### Data section
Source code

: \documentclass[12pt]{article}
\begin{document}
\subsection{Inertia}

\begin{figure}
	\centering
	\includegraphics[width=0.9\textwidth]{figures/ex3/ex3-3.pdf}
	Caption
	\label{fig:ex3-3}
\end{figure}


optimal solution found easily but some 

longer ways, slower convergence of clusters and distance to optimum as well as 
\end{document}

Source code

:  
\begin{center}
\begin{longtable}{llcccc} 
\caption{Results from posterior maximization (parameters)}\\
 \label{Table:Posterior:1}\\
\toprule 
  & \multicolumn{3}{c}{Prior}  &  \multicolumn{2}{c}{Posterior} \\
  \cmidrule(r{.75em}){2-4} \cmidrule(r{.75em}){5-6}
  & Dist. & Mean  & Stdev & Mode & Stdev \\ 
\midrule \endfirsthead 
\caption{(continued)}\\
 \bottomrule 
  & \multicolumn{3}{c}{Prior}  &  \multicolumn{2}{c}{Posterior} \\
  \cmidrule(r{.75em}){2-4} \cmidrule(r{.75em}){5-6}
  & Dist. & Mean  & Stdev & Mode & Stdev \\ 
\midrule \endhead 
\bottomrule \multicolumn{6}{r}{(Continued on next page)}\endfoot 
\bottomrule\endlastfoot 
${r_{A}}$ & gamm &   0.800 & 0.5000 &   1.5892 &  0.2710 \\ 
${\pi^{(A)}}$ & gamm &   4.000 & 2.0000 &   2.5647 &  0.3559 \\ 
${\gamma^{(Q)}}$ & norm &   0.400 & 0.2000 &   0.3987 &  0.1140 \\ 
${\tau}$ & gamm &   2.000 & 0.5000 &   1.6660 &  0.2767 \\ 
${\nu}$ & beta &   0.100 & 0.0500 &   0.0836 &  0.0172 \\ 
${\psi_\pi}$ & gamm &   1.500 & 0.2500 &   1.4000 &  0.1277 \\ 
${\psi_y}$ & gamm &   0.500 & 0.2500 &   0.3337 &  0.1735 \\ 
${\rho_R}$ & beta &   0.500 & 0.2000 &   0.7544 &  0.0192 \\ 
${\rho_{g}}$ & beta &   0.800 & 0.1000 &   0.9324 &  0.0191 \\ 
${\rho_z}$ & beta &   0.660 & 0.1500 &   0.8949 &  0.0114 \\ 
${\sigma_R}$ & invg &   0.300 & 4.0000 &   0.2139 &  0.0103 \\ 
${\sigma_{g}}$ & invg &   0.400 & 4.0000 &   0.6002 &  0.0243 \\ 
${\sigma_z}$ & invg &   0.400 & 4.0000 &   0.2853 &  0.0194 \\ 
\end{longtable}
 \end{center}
######
* _Problem requirements_: All entries are to be printed once more, exactly as given.

* _Response below_:
Source code

: \documentclass[12pt]{article}
\begin{document}
\subsection{Inertia}

\begin{figure}
	\centering
	\includegraphics[width=0.9\textwidth]{figures/ex3/ex3-3.pdf}
	Caption
	\label{fig:ex3-3}
\end{figure}


optimal solution found easily but some 

longer ways, slower convergence of clusters and distance to optimum as well as 
\end{document}

Source code

:  
\begin{center}
\begin{longtable}{llcccc} 
\caption{Results from posterior maximization (parameters)}\\
 \label{Table:Posterior:1}\\
\toprule 
  & \multicolumn{3}{c}{Prior}  &  \multicolumn{2}{c}{Posterior} \\
  \cmidrule(r{.75em}){2-4} \cmidrule(r{.75em}){5-6}
  & Dist. & Mean  & Stdev & Mode & Stdev \\ 
\midrule \endfirsthead 
\caption{(continued)}\\
 \bottomrule 
  & \multicolumn{3}{c}{Prior}  &  \multicolumn{2}{c}{Posterior} \\
  \cmidrule(r{.75em}){2-4} \cmidrule(r{.75em}){5-6}
  & Dist. & Mean  & Stdev & Mode & Stdev \\ 
\midrule \endhead 
\bottomrule \multicolumn{6}{r}{(Continued on next page)}\endfoot 
\bottomrule\endlastfoot 
${r_{A}}$ & gamm &   0.800 & 0.5000 &   1.5892 &  0.2710 \\ 
${\pi^{(A)}}$ & gamm &   4.000 & 2.0000 &   2.5647 &  0.3559 \\ 
${\gamma^{(Q)}}$ & norm &   0.400 & 0.2000 &   0.3987 &  0.1140 \\ 
${\tau}$ & gamm &   2.000 & 0.5000 &   1.6660 &  0.2767 \\ 
${\nu}$ & beta &   0.100 & 0.0500 &   0.0836 &  0.0172 \\ 
${\psi_\pi}$ & gamm &   1.500 & 0.2500 &   1.4000 &  0.1277 \\ 
${\psi_y}$ & gamm &   0.500 & 0.2500 &   0.3337 &  0.1735 \\ 
${\rho_R}$ & beta &   0.500 & 0.2000 &   0.7544 &  0.0192 \\ 
${\rho_{g}}$ & beta &   0.800 & 0.1000 &   0.9324 &  0.0191 \\ 
${\rho_z}$ & beta &   0.660 & 0.1500 &   0.8949 &  0.0114 \\ 
${\sigma_R}$ & invg &   0.300 & 4.0000 &   0.2139 &  0.0103 \\ 
${\sigma_{g}}$ & invg &   0.400 & 4.0000 &   0.6002 &  0.0243 \\ 
${\sigma_z}$ & invg &   0.400 & 4.0000 &   0.2853 &  0.0194 \\ 
\end{longtable}
 \end{center}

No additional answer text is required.